**Extracted material**
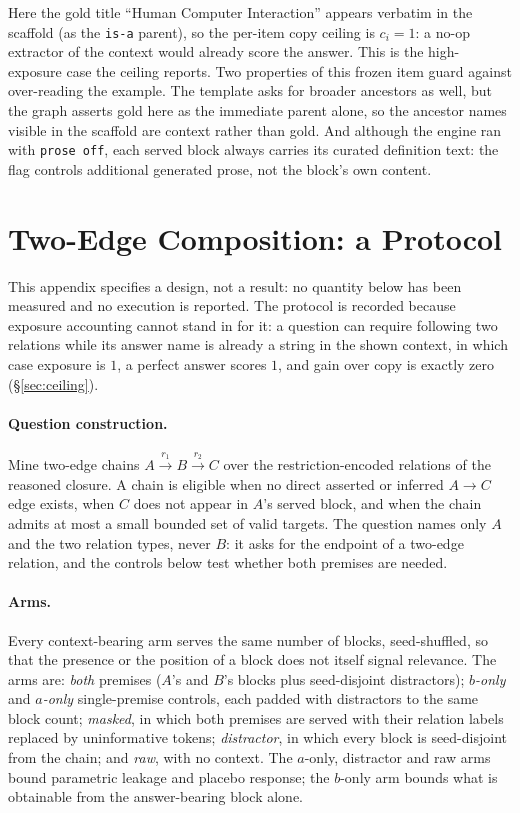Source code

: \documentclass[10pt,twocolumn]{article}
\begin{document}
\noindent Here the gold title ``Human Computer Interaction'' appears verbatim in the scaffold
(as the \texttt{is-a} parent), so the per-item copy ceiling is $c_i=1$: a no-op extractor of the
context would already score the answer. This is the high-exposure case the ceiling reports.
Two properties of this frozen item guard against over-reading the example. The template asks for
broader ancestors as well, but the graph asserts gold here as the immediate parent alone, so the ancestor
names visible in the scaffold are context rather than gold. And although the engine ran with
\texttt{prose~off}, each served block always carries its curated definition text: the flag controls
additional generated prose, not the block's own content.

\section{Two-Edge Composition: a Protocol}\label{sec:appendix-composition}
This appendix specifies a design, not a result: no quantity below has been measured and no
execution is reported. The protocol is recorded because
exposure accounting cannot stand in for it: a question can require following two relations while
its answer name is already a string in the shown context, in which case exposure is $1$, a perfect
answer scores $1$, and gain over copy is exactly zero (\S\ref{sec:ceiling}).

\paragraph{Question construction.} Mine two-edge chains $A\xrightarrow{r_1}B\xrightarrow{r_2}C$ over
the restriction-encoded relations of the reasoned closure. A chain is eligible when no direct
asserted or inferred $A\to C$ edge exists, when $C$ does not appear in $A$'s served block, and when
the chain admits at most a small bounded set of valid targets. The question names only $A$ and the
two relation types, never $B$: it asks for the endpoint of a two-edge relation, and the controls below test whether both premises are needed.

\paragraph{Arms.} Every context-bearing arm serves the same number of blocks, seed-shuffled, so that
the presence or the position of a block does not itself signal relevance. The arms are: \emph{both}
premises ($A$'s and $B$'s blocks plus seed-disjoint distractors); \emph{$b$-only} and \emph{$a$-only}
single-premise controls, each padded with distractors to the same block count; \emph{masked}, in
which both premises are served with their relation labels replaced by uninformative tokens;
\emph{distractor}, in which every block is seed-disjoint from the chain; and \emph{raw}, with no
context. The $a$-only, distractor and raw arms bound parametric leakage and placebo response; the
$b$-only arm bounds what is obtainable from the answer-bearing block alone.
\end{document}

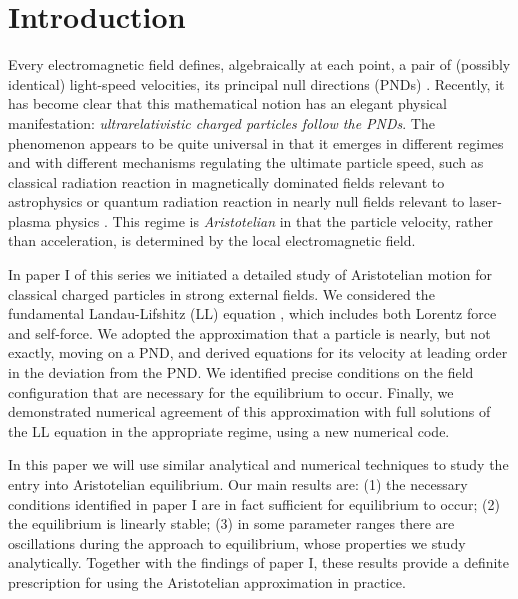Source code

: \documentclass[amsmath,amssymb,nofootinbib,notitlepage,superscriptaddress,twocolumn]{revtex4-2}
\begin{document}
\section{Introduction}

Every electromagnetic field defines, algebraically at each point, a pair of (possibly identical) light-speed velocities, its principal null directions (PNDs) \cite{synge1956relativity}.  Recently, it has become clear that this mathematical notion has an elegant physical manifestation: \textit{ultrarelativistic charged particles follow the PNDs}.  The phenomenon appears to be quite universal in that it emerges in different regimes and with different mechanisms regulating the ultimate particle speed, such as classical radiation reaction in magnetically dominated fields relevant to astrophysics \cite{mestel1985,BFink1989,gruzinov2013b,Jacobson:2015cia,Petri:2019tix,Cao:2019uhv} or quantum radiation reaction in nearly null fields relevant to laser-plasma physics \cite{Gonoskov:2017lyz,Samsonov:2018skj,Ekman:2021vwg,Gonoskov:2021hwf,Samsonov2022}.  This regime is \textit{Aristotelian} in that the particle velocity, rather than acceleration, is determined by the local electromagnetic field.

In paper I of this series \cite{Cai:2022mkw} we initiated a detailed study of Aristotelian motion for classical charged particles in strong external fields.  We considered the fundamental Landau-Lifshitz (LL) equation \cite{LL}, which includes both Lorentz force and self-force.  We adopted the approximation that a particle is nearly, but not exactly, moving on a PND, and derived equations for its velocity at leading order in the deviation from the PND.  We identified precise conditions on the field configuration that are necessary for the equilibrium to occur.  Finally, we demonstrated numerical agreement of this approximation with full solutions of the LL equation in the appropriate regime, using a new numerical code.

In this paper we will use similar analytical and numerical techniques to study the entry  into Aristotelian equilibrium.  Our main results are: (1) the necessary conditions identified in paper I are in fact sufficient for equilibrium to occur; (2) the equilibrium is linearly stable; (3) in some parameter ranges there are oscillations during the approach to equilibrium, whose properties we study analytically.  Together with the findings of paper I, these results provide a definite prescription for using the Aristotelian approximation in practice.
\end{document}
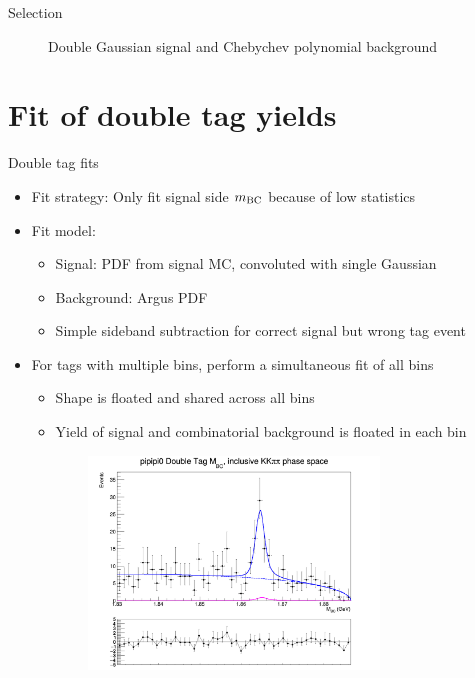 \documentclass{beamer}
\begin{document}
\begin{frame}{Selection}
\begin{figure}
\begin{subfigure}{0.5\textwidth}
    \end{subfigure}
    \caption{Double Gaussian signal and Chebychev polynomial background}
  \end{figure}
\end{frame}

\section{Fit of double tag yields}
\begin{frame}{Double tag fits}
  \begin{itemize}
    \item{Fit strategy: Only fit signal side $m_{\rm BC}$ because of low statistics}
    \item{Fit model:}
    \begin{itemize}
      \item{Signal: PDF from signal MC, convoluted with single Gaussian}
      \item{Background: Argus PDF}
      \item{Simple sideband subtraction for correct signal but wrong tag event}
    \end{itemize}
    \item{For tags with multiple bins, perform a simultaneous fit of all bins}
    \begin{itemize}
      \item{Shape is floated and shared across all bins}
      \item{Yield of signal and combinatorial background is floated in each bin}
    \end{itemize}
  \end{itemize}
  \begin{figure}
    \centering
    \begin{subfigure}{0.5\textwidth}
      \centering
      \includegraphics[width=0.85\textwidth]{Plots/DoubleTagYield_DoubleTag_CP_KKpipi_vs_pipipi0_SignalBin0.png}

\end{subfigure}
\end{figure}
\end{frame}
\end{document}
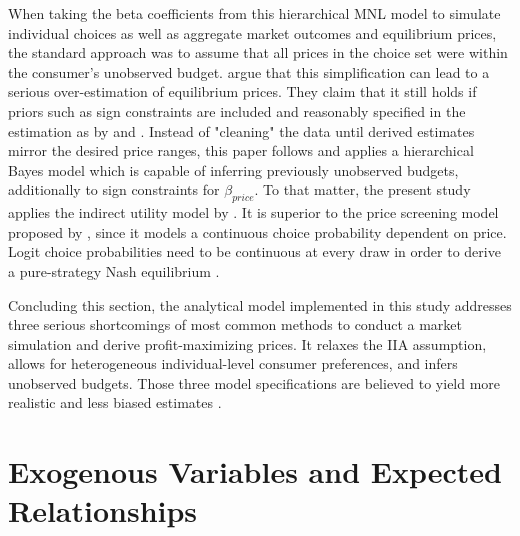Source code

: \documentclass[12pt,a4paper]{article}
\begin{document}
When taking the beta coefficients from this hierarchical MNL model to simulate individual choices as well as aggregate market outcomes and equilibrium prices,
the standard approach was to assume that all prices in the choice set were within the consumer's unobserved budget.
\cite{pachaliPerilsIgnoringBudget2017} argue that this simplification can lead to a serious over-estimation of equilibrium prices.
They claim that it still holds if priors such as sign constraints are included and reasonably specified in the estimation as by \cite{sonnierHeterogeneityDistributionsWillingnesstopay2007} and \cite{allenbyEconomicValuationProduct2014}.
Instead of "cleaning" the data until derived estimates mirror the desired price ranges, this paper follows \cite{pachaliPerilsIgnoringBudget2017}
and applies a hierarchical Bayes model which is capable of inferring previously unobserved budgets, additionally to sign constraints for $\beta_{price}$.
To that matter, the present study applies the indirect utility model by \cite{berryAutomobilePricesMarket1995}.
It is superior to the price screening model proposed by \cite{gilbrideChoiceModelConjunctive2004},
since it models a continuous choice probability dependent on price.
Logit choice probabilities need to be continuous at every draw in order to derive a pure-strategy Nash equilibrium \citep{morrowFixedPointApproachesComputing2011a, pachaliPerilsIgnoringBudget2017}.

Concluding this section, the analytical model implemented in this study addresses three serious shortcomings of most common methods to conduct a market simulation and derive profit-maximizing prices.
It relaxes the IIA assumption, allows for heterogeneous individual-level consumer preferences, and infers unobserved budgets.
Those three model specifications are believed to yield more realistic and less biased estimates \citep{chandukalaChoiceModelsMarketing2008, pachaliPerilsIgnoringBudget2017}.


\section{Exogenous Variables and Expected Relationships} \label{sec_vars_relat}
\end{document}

**Work instruction**
What you return must be an exact retyping of the lines above starting at the line with "They claim that" and ending at the line with "the data until", and nothing besides.

**Response to this task**
They claim that it still holds if priors such as sign constraints are included and reasonably specified in the estimation as by \cite{sonnierHeterogeneityDistributionsWillingnesstopay2007} and \cite{allenbyEconomicValuationProduct2014}.
Instead of "cleaning" the data until derived estimates mirror the desired price ranges, this paper follows \cite{pachaliPerilsIgnoringBudget2017}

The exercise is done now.